Enrolled Diabetes Members. We believe our ability to grow the number of enrolled diabetes members is an indicator of penetration of our flagship solution, Livongo for Diabetes. We define our enrolled diabetes members as all individuals that are enrolled in Livongo for Diabetes at the end of a given period. This number excludes: (i) employees or dependents of a client that has ceased using our solution, (ii) employees who no longer have an employment relationship with an active client, and their dependents, and (iii) employees and dependents who have not been active on or used our solution for a period of time as specified in the applicable client’s agreement, which is typically between four and six months.
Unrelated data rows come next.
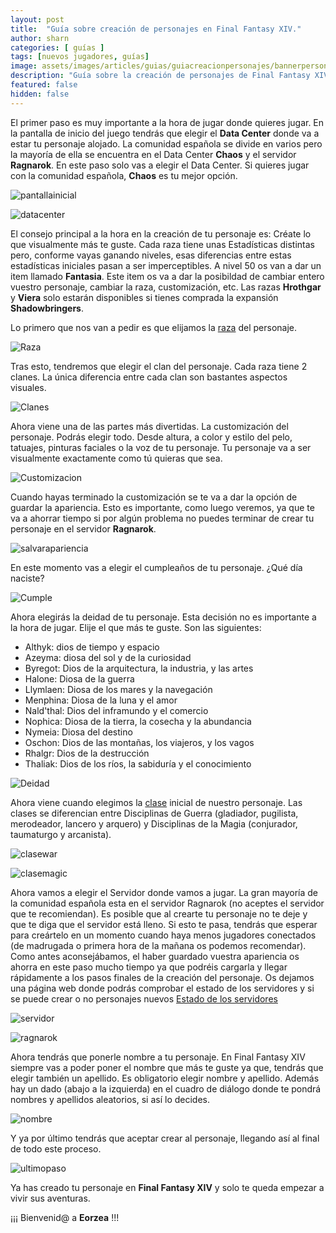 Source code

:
 ```yaml
---
layout: post
title:  "Guía sobre creación de personajes en Final Fantasy XIV."
author: sharn
categories: [ guías ]
tags: [nuevos jugadores, guías]
image: assets/images/articles/guias/guiacreacionpersonajes/bannerpersonajes.jpg
description: "Guía sobre la creación de personajes de Final Fantasy XIV."
featured: false
hidden: false
---
```


El primer paso es muy importante a la hora de jugar donde quieres jugar. En la pantalla de inicio del juego tendrás que elegir el **Data Center** donde va a estar tu personaje alojado. La comunidad española se divide en varios pero la mayoría de ella se encuentra en el Data Center **Chaos** y el servidor **Ragnarok**. En este paso solo vas a elegir el Data Center. Si quieres jugar con la comunidad española, **Chaos** es tu mejor opción.

![pantallainicial](/assets/images/articles/guias/guiacreacionpersonajes/pantallainicial.jpg)

![datacenter](/assets/images/articles/guias/guiacreacionpersonajes/datacenter.jpg)

El consejo principal a la hora en la creación de tu personaje es: Créate lo que visualmente más te guste. Cada raza tiene unas Estadísticas distintas pero, conforme vayas ganando niveles, esas diferencias entre estas estadísticas iniciales pasan a ser imperceptibles. A nivel 50 os van a dar un item llamado **Fantasia**. Este item os va a dar la posibildad de cambiar entero vuestro personaje, cambiar la raza, customización, etc. Las razas **Hrothgar** y **Viera** solo estarán disponibles si tienes comprada la expansión **Shadowbringers**.

Lo primero que nos van a pedir es que elijamos la [raza](/guia-razas/) del personaje. 

![Raza](/assets/images/articles/guias/guiacreacionpersonajes/razas.jpg)

Tras esto, tendremos que elegir el clan del personaje. Cada raza tiene 2 clanes. La única diferencia entre cada clan son bastantes aspectos visuales. 

![Clanes](/assets/images/articles/guias/guiacreacionpersonajes/clanes.jpg)

Ahora viene una de las partes más divertidas. La customización del personaje. Podrás elegir todo. Desde altura, a color y estilo del pelo, tatuajes, pinturas faciales o la voz de tu personaje. Tu personaje va a ser visualmente exactamente como tú quieras que sea. 

![Customizacion](/assets/images/articles/guias/guiacreacionpersonajes/customizacion.jpg)

Cuando hayas terminado la customización se te va a dar la opción de guardar la apariencia. Esto es importante, como luego veremos, ya que te va a ahorrar tiempo si por algún problema no puedes terminar de crear tu personaje en el servidor **Ragnarok**.

![salvarapariencia](/assets/images/articles/guias/guiacreacionpersonajes/salvarapariencia.jpg)

En este momento vas a elegir el cumpleaños de tu personaje. ¿Qué día naciste?

![Cumple](/assets/images/articles/guias/guiacreacionpersonajes/cumple.jpg)

Ahora elegirás la deidad de tu personaje. Esta decisión no es importante a la hora de jugar. Elije el que más te guste. Son las siguientes:

- Althyk: dios de tiempo y espacio
- Azeyma: diosa del sol y de la curiosidad
- Byregot: Dios de la arquitectura, la industria, y las artes
- Halone: Diosa de la guerra
- Llymlaen: Diosa de los mares y la navegación
- Menphina: Diosa de la luna y el amor
- Nald'thal: Dios del inframundo y el comercio
- Nophica: Diosa de la tierra, la cosecha y la abundancia
- Nymeia: Diosa del destino
- Oschon: Dios de las montañas, los viajeros, y los vagos
- Rhalgr: Dios de la destrucción
- Thaliak: Dios de los ríos, la sabiduría y el conocimiento

![Deidad](/assets/images/articles/guias/guiacreacionpersonajes/deidad.jpg)

Ahora viene cuando elegimos la [clase](/guiaclases/) inicial de nuestro personaje. Las clases se diferencian entre Disciplinas de Guerra (gladiador, pugilista, merodeador, lancero y arquero) y Disciplinas de la Magia (conjurador, taumaturgo y arcanista).

![clasewar](/assets/images/articles/guias/guiacreacionpersonajes/clasewar.jpg)

![clasemagic](/assets/images/articles/guias/guiacreacionpersonajes/clasemagic.jpg)

Ahora vamos a elegir el Servidor donde vamos a jugar. La gran mayoría de la comunidad española esta en el servidor Ragnarok (no aceptes el servidor que te recomiendan). Es posible que al crearte tu personaje no te deje y que te diga que el servidor está lleno. Si esto te pasa, tendrás que esperar para creártelo en un momento cuando haya menos jugadores conectados (de madrugada o primera hora de la mañana os podemos recomendar). Como antes aconsejábamos, el haber guardado vuestra apariencia os ahorra en este paso mucho tiempo ya que podréis cargarla y llegar rápidamente a los pasos finales de la creación del personaje. Os dejamos una página web donde podrás comprobar el estado de los servidores y si se puede crear o no personajes nuevos [Estado de los servidores](https://eu.finalfantasyxiv.com/lodestone/worldstatus/) 

![servidor](/assets/images/articles/guias/guiacreacionpersonajes/servidor.jpg)

![ragnarok](/assets/images/articles/guias/guiacreacionpersonajes/ragnarok.jpg)

Ahora tendrás que ponerle nombre a tu personaje. En Final Fantasy XIV siempre vas a poder poner el nombre que más te guste ya que, tendrás que elegir también un apellido. Es obligatorio elegir nombre y apellido. Además hay un dado (abajo a la izquierda) en el cuadro de diálogo donde te pondrá nombres y apellidos aleatorios, si así lo decides.

![nombre](/assets/images/articles/guias/guiacreacionpersonajes/nombre.jpg)

Y ya por último tendrás que aceptar crear al personaje, llegando así al final de todo este proceso.

![ultimopaso](/assets/images/articles/guias/guiacreacionpersonajes/ultimopaso.jpg)

Ya has creado tu personaje en **Final Fantasy XIV** y solo te queda empezar a vivir sus aventuras. 

¡¡¡ Bienvenid@ a **Eorzea** !!!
Estimated Value of Agreements (EVA). This represents the estimated value of agreements, signed in the relevant period and was previously referred to as the Total Contract Value, or TCV, in certain of Livongo's previous filings with the Securities and Exchange Commission. Estimated Value of Agreements includes agreements entered into with new clients or expansions entered into with existing clients. Estimated Value of Agreements is helpful in evaluating our business because it provides some visibility into future revenue. Our new client subscriptions typically have a term of one to three years, and we generally invoice our clients in monthly installments at the end of each month in the subscription period based on the number of members in such month who were active on or used our solution within a certain period of time, as specified in the applicable client’s agreement. We define Estimated Value of Agreements as contractually committed orders to be invoiced under agreements initially entered into during the relevant period. Agreements are only counted in Estimated Value of Agreements in the period in which they are entered into, and for purposes of this calculation, we assume an average member enrollment rate. Our estimates include assumptions regarding the total recruitable individuals at a client, commencement of enrollment period, enrollment method, starting enrollment rates, monthly increases to enrollment rates over time, contract length, and client size and industry. Estimates also assume the agreement will not be terminated early and will be serviced for the full term, there are no changes to the total recruitable individuals at a client during the relevant period, and no changes to the per participant per month fee during the relevant period. Until such time as these amounts are invoiced, which occurs at the end of each month of service, they are not recorded in revenue, deferred revenue, or elsewhere in our consolidated financial statements.